Sie geht am Mittwoch jedenfalls mit jeder Menge Zuversicht an den Start. Zum einen scheinen ihr die neuen WM-Strecken in der Chiemgau-Arena grundsätzlich zu liegen, trotz einiger Abfahrten, die ihr Respekt einflößen: Bei der WM-Generalprobe, dem Weltcup 2011, stand sie jedenfalls erstmals in ihrer Karriere in Ruhpolding auf dem Siegerpodest, unter anderem als Zweite im 15-Kilometer-Bewerb.

Zum anderen rehabilitierte sie sich am Sonntag im Verfolgungsrennen für den Sprint am Samstag, in dem sie als 34. ihr schwächstes Saisonergebnis abgeliefert hatte. Im Jagdrennen lief sie dann noch auf Rang elf vor, und im deutschen Team rechneten die Trainer flugs aus, dass sie Zweite geworden wäre, wenn sie den Rückstand aus dem Sprint nicht hätte mitnehmen müssen. Was am Sonntag vor allem beeindruckte, war ihr fehlerfreies Schießen.

"Damit hat sie den Nachweis erbracht, dass sie vorne dabei sein kann", sagte der deutsche Cheftrainer Uwe Müssiggang. Alle Scheiben zu treffen, ist im Einzelrennen besonders wichtig, weil dort nach Fehlschüssen keine Strafrunden gedreht werden - sondern jeweils eine Minute zur Gesamtzeit addiert wird.

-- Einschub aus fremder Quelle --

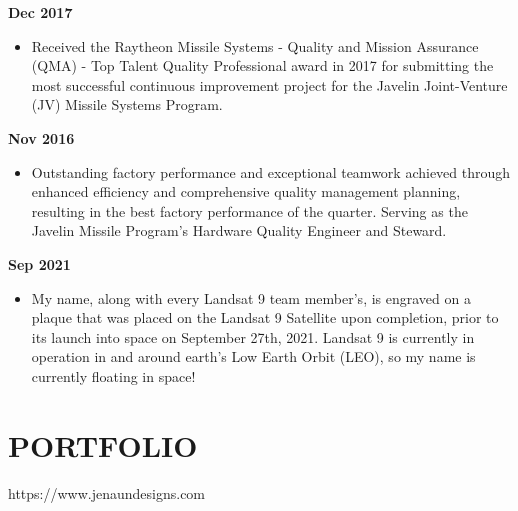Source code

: \documentclass[AutoFakeBold]{resume}
\begin{document}
 {\textbf{Dec 2017}}
\begin{itemize}
    \item  Received the Raytheon Missile Systems - Quality and Mission Assurance (QMA) - Top Talent Quality Professional award in 2017 for submitting the most successful continuous improvement project for the Javelin Joint-Venture (JV) Missile Systems Program.
\end{itemize}
 {\textbf{Nov 2016}}
\begin{itemize}
    \item  Outstanding factory performance and exceptional teamwork achieved through enhanced efficiency and comprehensive quality management planning, resulting in the best factory performance of the quarter. Serving as the Javelin Missile Program's Hardware Quality Engineer and Steward.
\end{itemize}
 {\textbf{Sep 2021}}
\begin{itemize}
    \item  My name, along with every Landsat 9 team member’s, is engraved on a plaque that was placed on the Landsat 9 Satellite upon completion, prior to its launch into space on September 27th, 2021. Landsat 9 is currently in operation in and around earth's Low Earth Orbit (LEO), so my name is currently floating in space!
\end{itemize}
\vspace{5mm}
\section{\makebox[.75em][c]{\faPaperPlane} \textbf{PORTFOLIO}}
 {https://www.jenaundesigns.com}{}
 \vspace{5mm}
\end{document}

Andrea Henkel sagt: "In diesem Jahr läuft's bei mir besser in den Rennen, in denen es vier Schießeinlagen gibt". Ihre Trefferquote ist sehr gut, nur mit der Zeit, die sie am Schießstand verbringt, hadert sie ein wenig: "Da habe ich oft rumgemuckelt", findet sie. Aber auf das Tempo beim Schießen kommt es im 15-Kilometer-Bewerb weniger an als auf sicheres Treffen. Insofern muss das kein Nachteil sein für die 1,58 Meter kleine Biathletin aus Thüringen.

Die eher introvertierte Andrea Henkel weiß, dass sie trotz der durchaus vergleichbaren Erfolge nie die Popularität von Magdalena Neuner erreichen wird. Aber sie hat ihrer Teamkollegin durch ihre WM-Siege in allen Disziplinen etwas voraus, ein Alleinstellungsmerkmal, wie es in der Werbebranche heißt. Und Andrea Henkel wird am Mittwoch alles dafür tun, dass das auch so bleibt.